21 км от…
Шрифт:
Лыкин повернулся спиной к притихшему классу и увидел запертую железную входную дверь своей квартиры и самого себя в старых трико, майке и тапочках.
– Господи, как же это так? – спросил себя Лыкин, понимая, что он, во-первых, не Бог, что, во-вторых, жена уехала на неделю в деревню к матери, в-третьих, что ключей у него нет. Они остались там, за дверью, и в-четвертых, что сейчас четыре часа ночи.

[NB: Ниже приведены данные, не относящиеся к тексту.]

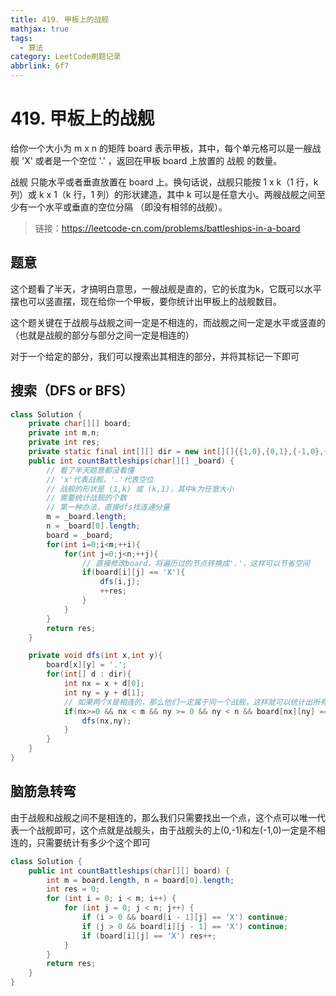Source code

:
 ```yaml
---
title: 419. 甲板上的战舰
mathjax: true
tags:
  - 算法
category: LeetCode刷题记录
abbrlink: 6f7
---
```

# 419. 甲板上的战舰

给你一个大小为 m x n 的矩阵 board 表示甲板，其中，每个单元格可以是一艘战舰 'X' 或者是一个空位 '.' ，返回在甲板 board 上放置的 战舰 的数量。

战舰 只能水平或者垂直放置在 board 上。换句话说，战舰只能按 1 x k（1 行，k 列）或 k x 1（k 行，1 列）的形状建造，其中 k 可以是任意大小。两艘战舰之间至少有一个水平或垂直的空位分隔 （即没有相邻的战舰）。

> 链接：https://leetcode-cn.com/problems/battleships-in-a-board

<!-- more -->

## 题意

这个题看了半天，才搞明白意思，一艘战舰是直的，它的长度为k，它既可以水平摆也可以竖直摆，现在给你一个甲板，要你统计出甲板上的战舰数目。

这个题关键在于战舰与战舰之间一定是不相连的，而战舰之间一定是水平或竖直的（也就是战舰的部分与部分之间一定是相连的）

对于一个给定的部分，我们可以搜索出其相连的部分，并将其标记一下即可

## 搜索（DFS or BFS）

```java
class Solution {
    private char[][] board;
    private int m,n;
    private int res;
    private static final int[][] dir = new int[][]{{1,0},{0,1},{-1,0},{0,-1}};
    public int countBattleships(char[][] _board) {
        // 看了半天题意都没看懂
        // 'x'代表战舰，'.'代表空位
        // 战舰的形状是 (1,k) 或 (k,1)，其中k为任意大小
        // 需要统计战舰的个数
        // 第一种办法，直接dfs找连通分量
        m = _board.length;
        n = _board[0].length;
        board = _board;
        for(int i=0;i<m;++i){
            for(int j=0;j<n;++j){
                // 直接修改board，将遍历过的节点转换成'.'，这样可以节省空间
                if(board[i][j] == 'X'){
                    dfs(i,j);
                    ++res;
                }
            }
        }
        return res;
    }

    private void dfs(int x,int y){
        board[x][y] = '.';
        for(int[] d : dir){
            int nx = x + d[0];
            int ny = y + d[1];
            // 如果两个X是相连的，那么他们一定属于同一个战舰，这样就可以统计出所有的战舰
            if(nx>=0 && nx < m && ny >= 0 && ny < n && board[nx][ny] == 'X'){
                dfs(nx,ny);
            }
        }
    }
}
```



## 脑筋急转弯

由于战舰和战舰之间不是相连的，那么我们只需要找出一个点，这个点可以唯一代表一个战舰即可，这个点就是战舰头，由于战舰头的上(0,-1)和左(-1,0)一定是不相连的，只需要统计有多少个这个即可

```java
class Solution {
    public int countBattleships(char[][] board) {
        int m = board.length, n = board[0].length;
        int res = 0;
        for (int i = 0; i < m; i++) {
            for (int j = 0; j < n; j++) {
                if (i > 0 && board[i - 1][j] == 'X') continue;
                if (j > 0 && board[i][j - 1] == 'X') continue;
                if (board[i][j] == 'X') res++;
            }
        }
        return res;
    }
}
```


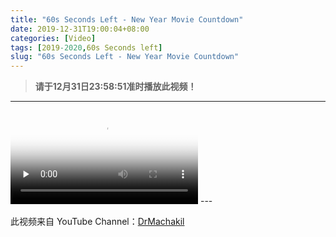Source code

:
 ```yaml
---
title: "60s Seconds Left - New Year Movie Countdown"
date: 2019-12-31T19:00:04+08:00
categories: [Video]
tags: [2019-2020,60s Seconds left]
slug: "60s Seconds Left - New Year Movie Countdown"
---
```


> **请于12月31日23:58:51准时播放此视频！**

<!--more-->

---

<video id="video" controls="" preload="none" poster="https://dawnblog-1300625500.cos.ap-guangzhou.myqcloud.com/images/微信图片_20191231192001.png">
      <source id="mp4" src="https://dawnblog-1300625500.cos.ap-guangzhou.myqcloud.com/videos/60s%20Seconds%20Left-New%20Year%20Movie%20Countdown.mp4">
      </video>
---

此视频来自 YouTube Channel：[DrMachakil](https://www.youtube.com/channel/UCFo6KzfqpCe-fHALGhkmFKg)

Через минуту, осознав все это, он вторично за повествование произнес:
– Ё-ё-ё-ё…
Бежавший от него к соседям таракан оглянулся,
Лыкин остался один. В коридорной тусклой лампочке звенел от натуги желтый вольфрамовый волосок.
– «Гореть всегда, гореть везде, до дней последних донца». «Не такой уж горький я пропойца», чтоб, тебя не навестив, умереть, – вспомнил с ошибками снова про 6-й, а может, про 10 «б» Лыкин.
– Конечно, надо сходить к родителям, помочь, просто поговорить. – Лыкин наконец сообразил, о чем ему тогда твердила учительница.
Повинуясь библейскому инстинкту блудного сына, он засунул концы майки поглубже в трико, само трико расправил, насколько это было возможно, и, шаркая тапочками, начал спускаться по заплеванной шелухой и окурками лестнице. Чтобы не разбудить оставшихся жильцов, ему приходилось, как слаломисту, обходить пустые бутылки, банки и коробки.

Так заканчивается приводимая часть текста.